Infection: An infection of the genital tract is contributory in approximately 2% of infertile men, and is usually diagnosed with a semen analysis or culture. The cultures most commonly ordered are chalmydia, mycoplasma/ureaplasma, and general bacterial. Severe infections of the epididymis and testes can cause testicular atrophy. Additionally, chronic prostatitis can cause obstruction of the ejaculatory ducts. The infection or inflammation can often be remedied with antibiotics or non-steroidal anti-inflammatory medications.

Infertility: Primary/Secondary

Intracytoplasmic sperm injections (ICSI): Intracytoplasmic sperm injection is the technique whereby a single sperm is microinjected directly into the cytoplasm of the ovum. Today, couples with severe male-factor infertility routinely utilize ICSI when undergoing IVF treatment. ICSI has become the preferred treatment for utilizing retrieved epididymal and testicular sperm. Men with congenital absence of the vas deferens as well as men with irreparable obstruction are routinely treated with ICSI.
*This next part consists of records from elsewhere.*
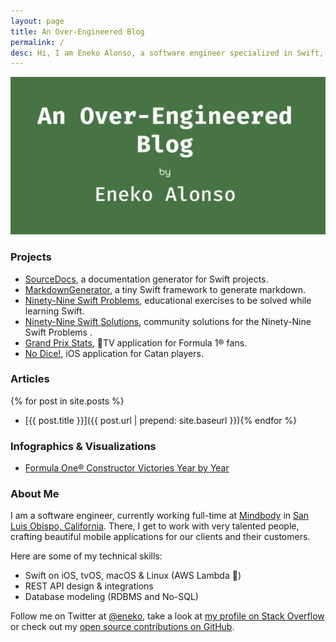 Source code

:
 ```yaml
---
layout: page
title: An Over-Engineered Blog
permalink: /
desc: Hi, I am Eneko Alonso, a software engineer specialized in Swift, with many years of experience developing apps for iOS and tvOS. I live in San Luis Obispo, California.
---
```


![An Over-Engineered Blog](/media/blog-social.png)

### Projects

- [SourceDocs](https://github.com/eneko/SourceDocs), a documentation generator for Swift projects.
- [MarkdownGenerator](https://github.com/eneko/MarkdownGenerator), a tiny Swift framework to generate markdown.
- [Ninety-Nine Swift Problems](/projects/99-swift-problems), educational exercises to be solved while learning Swift.
- [Ninety-Nine Swift Solutions](https://github.com/eneko/Ninety-Nine-Swift-Solutions), community solutions for the Ninety-Nine Swift Problems .
- [Grand Prix Stats](/projects/grand-prix-stats), TV application for Formula 1® fans.
- [No Dice!](https://itunes.apple.com/us/app/no-dice/id1448825450?ls=1&mt=8), iOS application for Catan players.

### Articles

{% for post in site.posts %}
- [{{ post.title }}]({{ post.url | prepend: site.baseurl }}){% endfor %}

### Infographics & Visualizations

- [Formula One® Constructor Victories Year by Year]( /infographics/f1/constructor-wins-by-year)

### About Me

I am a software engineer, currently working full-time
at [Mindbody](https://mindbody.io) in [San Luis Obispo, California](http://visitslo.com).
There, I get to work with very talented people, crafting beautiful mobile
applications for our clients and their customers.

Here are some of my technical skills:

- Swift on iOS, tvOS, macOS & Linux (AWS Lambda 🎉)
- REST API design & integrations
- Database modeling (RDBMS and No-SQL)


Follow me on Twitter at [@eneko](https://twitter.com/eneko), take a look at
[my profile on Stack Overflow](https://stackoverflow.com/users/422288/eneko-alonso)
or check out my [open source contributions on GitHub](https://github.com/eneko).

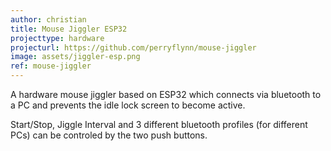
 ```yaml
---
author: christian
title: Mouse Jiggler ESP32
projecttype: hardware
projecturl: https://github.com/perryflynn/mouse-jiggler
image: assets/jiggler-esp.png
ref: mouse-jiggler
---
```


A hardware mouse jiggler based on ESP32 which connects via bluetooth
to a PC and prevents the idle lock screen to become active.

Start/Stop, Jiggle Interval and 3 different bluetooth profiles
(for different PCs) can be controled by the two push buttons.

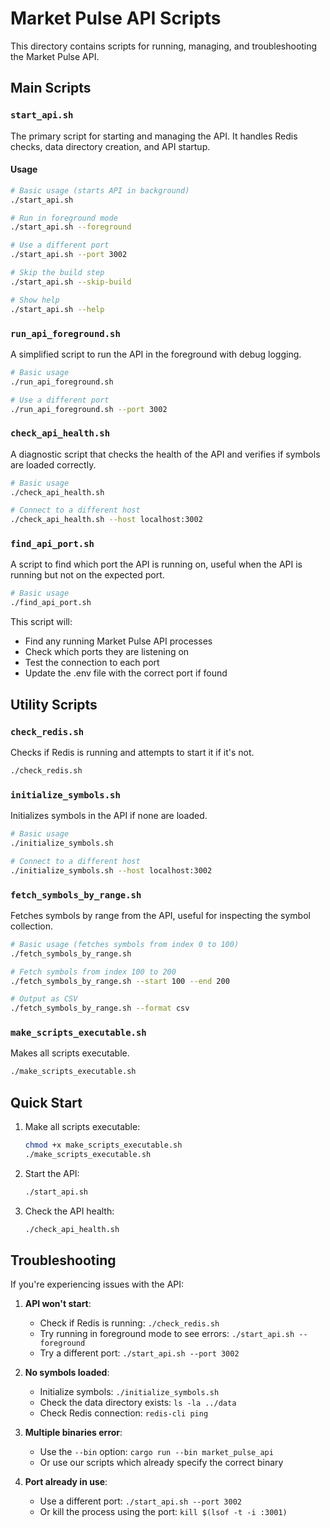 # Market Pulse API Scripts

This directory contains scripts for running, managing, and troubleshooting the Market Pulse API.

## Main Scripts

### `start_api.sh`

The primary script for starting and managing the API. It handles Redis checks, data directory creation, and API startup.

#### Usage

```bash
# Basic usage (starts API in background)
./start_api.sh

# Run in foreground mode
./start_api.sh --foreground

# Use a different port
./start_api.sh --port 3002

# Skip the build step
./start_api.sh --skip-build

# Show help
./start_api.sh --help
```

### `run_api_foreground.sh`

A simplified script to run the API in the foreground with debug logging.

```bash
# Basic usage
./run_api_foreground.sh

# Use a different port
./run_api_foreground.sh --port 3002
```

### `check_api_health.sh`

A diagnostic script that checks the health of the API and verifies if symbols are loaded correctly.

```bash
# Basic usage
./check_api_health.sh

# Connect to a different host
./check_api_health.sh --host localhost:3002
```

### `find_api_port.sh`

A script to find which port the API is running on, useful when the API is running but not on the expected port.

```bash
# Basic usage
./find_api_port.sh
```

This script will:
- Find any running Market Pulse API processes
- Check which ports they are listening on
- Test the connection to each port
- Update the .env file with the correct port if found

## Utility Scripts

### `check_redis.sh`

Checks if Redis is running and attempts to start it if it's not.

```bash
./check_redis.sh
```

### `initialize_symbols.sh`

Initializes symbols in the API if none are loaded.

```bash
# Basic usage
./initialize_symbols.sh

# Connect to a different host
./initialize_symbols.sh --host localhost:3002
```

### `fetch_symbols_by_range.sh`

Fetches symbols by range from the API, useful for inspecting the symbol collection.

```bash
# Basic usage (fetches symbols from index 0 to 100)
./fetch_symbols_by_range.sh

# Fetch symbols from index 100 to 200
./fetch_symbols_by_range.sh --start 100 --end 200

# Output as CSV
./fetch_symbols_by_range.sh --format csv
```

### `make_scripts_executable.sh`

Makes all scripts executable.

```bash
./make_scripts_executable.sh
```

## Quick Start

1. Make all scripts executable:
   ```bash
   chmod +x make_scripts_executable.sh
   ./make_scripts_executable.sh
   ```

2. Start the API:
   ```bash
   ./start_api.sh
   ```

3. Check the API health:
   ```bash
   ./check_api_health.sh
   ```

## Troubleshooting

If you're experiencing issues with the API:

1. **API won't start**:
   - Check if Redis is running: `./check_redis.sh`
   - Try running in foreground mode to see errors: `./start_api.sh --foreground`
   - Try a different port: `./start_api.sh --port 3002`

2. **No symbols loaded**:
   - Initialize symbols: `./initialize_symbols.sh`
   - Check the data directory exists: `ls -la ../data`
   - Check Redis connection: `redis-cli ping`

3. **Multiple binaries error**:
   - Use the `--bin` option: `cargo run --bin market_pulse_api`
   - Or use our scripts which already specify the correct binary

4. **Port already in use**:
   - Use a different port: `./start_api.sh --port 3002`
   - Or kill the process using the port: `kill $(lsof -t -i :3001)` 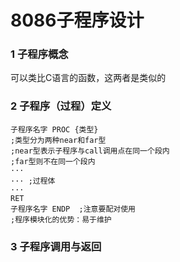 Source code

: # 8086子程序设计

### 1 子程序概念

可以类比C语言的函数，这两者是类似的

### 2 子程序（过程）定义

```assembly
子程序名字 PROC {类型}
;类型分为两种near和far型
;near型表示子程序与call调用点在同一个段内
;far型则不在同一个段内
···
···	;过程体
···
RET
子程序名字 ENDP	;注意要配对使用
;程序模块化的优势：易于维护
```

### 3 子程序调用与返回


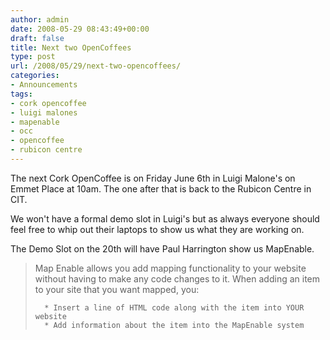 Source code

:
 ```yaml
---
author: admin
date: 2008-05-29 08:43:49+00:00
draft: false
title: Next two OpenCoffees
type: post
url: /2008/05/29/next-two-opencoffees/
categories:
- Announcements
tags:
- cork opencoffee
- luigi malones
- mapenable
- occ
- opencoffee
- rubicon centre
---
```


The next Cork OpenCoffee is on Friday June 6th in Luigi Malone's on Emmet Place at 10am. The one after that is back to the Rubicon Centre in CIT.

We won't have a formal demo slot in Luigi's but as always everyone should feel free to whip out their laptops to show us what they are working on.

The Demo Slot on the 20th will have Paul Harrington show us MapEnable.


<blockquote>Map Enable allows you add mapping functionality to your website
without having to make any code changes to it. When adding an item to
your site that you want mapped, you:

> 
> 
	  * Insert a line of HTML code along with the item into YOUR website
	  * Add information about the item into the MapEnable system

</blockquote>
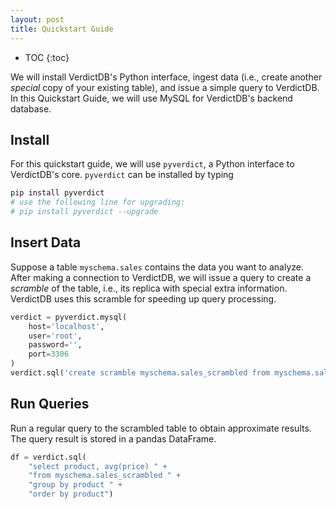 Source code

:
 ```yaml
---
layout: post
title: Quickstart Guide
---
```


* TOC
{:toc}

We will install VerdictDB's Python interface, ingest data (i.e., create another *special* copy of your existing table), and issue a simple query to VerdictDB. In this Quickstart Guide, we will use MySQL for VerdictDB's backend database.

<!-- We will install VerdictDB, create a connection, and issue a simple query to VerdictDB. In this Quickstart Guide, we will use an MySQL database for VerdictDB's backend database. See [How to Connect](http://docs.verdictdb.org/getting_started/connection/) for the examples of connecting to other databases. -->


## Install

For this quickstart guide, we will use `pyverdict`, a Python interface to VerdictDB's core.
`pyverdict` can be installed by typing

```python
pip install pyverdict
# use the following line for upgrading:
# pip install pyverdict --upgrade
```



## Insert Data

Suppose a table `myschema.sales` contains the data you want to analyze.
After making a connection to VerdictDB, we will issue a query to create a *scramble* of the table,
i.e., its replica with special extra information.
VerdictDB uses this scramble for speeding up query processing.

```python
verdict = pyverdict.mysql(
    host='localhost',
    user='root',
    password='',
    port=3306
)
verdict.sql('create scramble myschema.sales_scrambled from myschema.sales')
```



## Run Queries

Run a regular query to the scrambled table to obtain approximate results. The query result is stored in a pandas DataFrame.

```python
df = verdict.sql(
    "select product, avg(price) " +
    "from myschema.sales_scrambled " +
    "group by product " +
    "order by product")
```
Intrauterine Insemination (IUI)

Kleinfelter’s Syndrome: A condition characterized by a karyotype of 47 XXY, which is the addition of an extra X chromosome. Generally patients with Kleinfelter’s have small testicles and suffer from hypogonadism and infertility.
Lutenizing Hormone (LH)

MRI (of the pelvis, abdomen, or prostate): Magnetic resonance imaging is used to visualize the internal details of the specified body structure.  It provides a more detailed picture than an ultrasound and can be used to diagnose a large variety of ailments.

Mycoplasma

Oligoasthenospermia: Oligospermia with decreased motility

Oligozoospermia: A sperm concentration that is less than 20 million/mL, but still detectable (i.e., not azoospermic).

PSA: Prostate specific antigen.  This is a protein produced in the prostate gland and is normally present in small quantities in the blood.  Elevated levels of PSA can be indicative of prostate cancer. 

Retrograde Ejaculation: A condition in which semen flows toward the bladder instead of out through the urethra upon ejaculation. This can be caused by surgeries, diabetes, spinal cord injuries, medications (often anti-hypertensives, BPH medications, and anti-depressants), or idiopathic issues.

SDD/SDFA

Testosterone

Testicular sperm extraction/aspiration (TESE/A)

Ultrasound/sonogram (of the scrotum): A test in which high-frequency sound waves are used to visualize internal structures.  This test is especially useful in diagnosing varicoceles.

Ureaplasma

Urine Culture: Testing the urine for the presence of bacteria.  A culture that is positive for bacteria indicates an infection of the bladder, commonly a urinary tract infection (UTI).  Such infections are usually easily treated with antibiotics.

Varicocele: The papiniform plexus is the group of blood vessels that provide the primary venous drainage for the testes.  A varicocele can be compared to a varicose vein; it occurs when the papiniform plexus is dilated.  Varicoceles are fairly common, occurring in over 10% of men, and in the general population usually do not seem to impair testicular function.  However, about 40% of men seeking fertility treatment have varicoceles, so it is generally believed in these cases that the varicoceles can indeed impair the production of sperm.

Vas Deferens: A long tubular structure through which sperm travel from the epididymis to the seminal vesicle.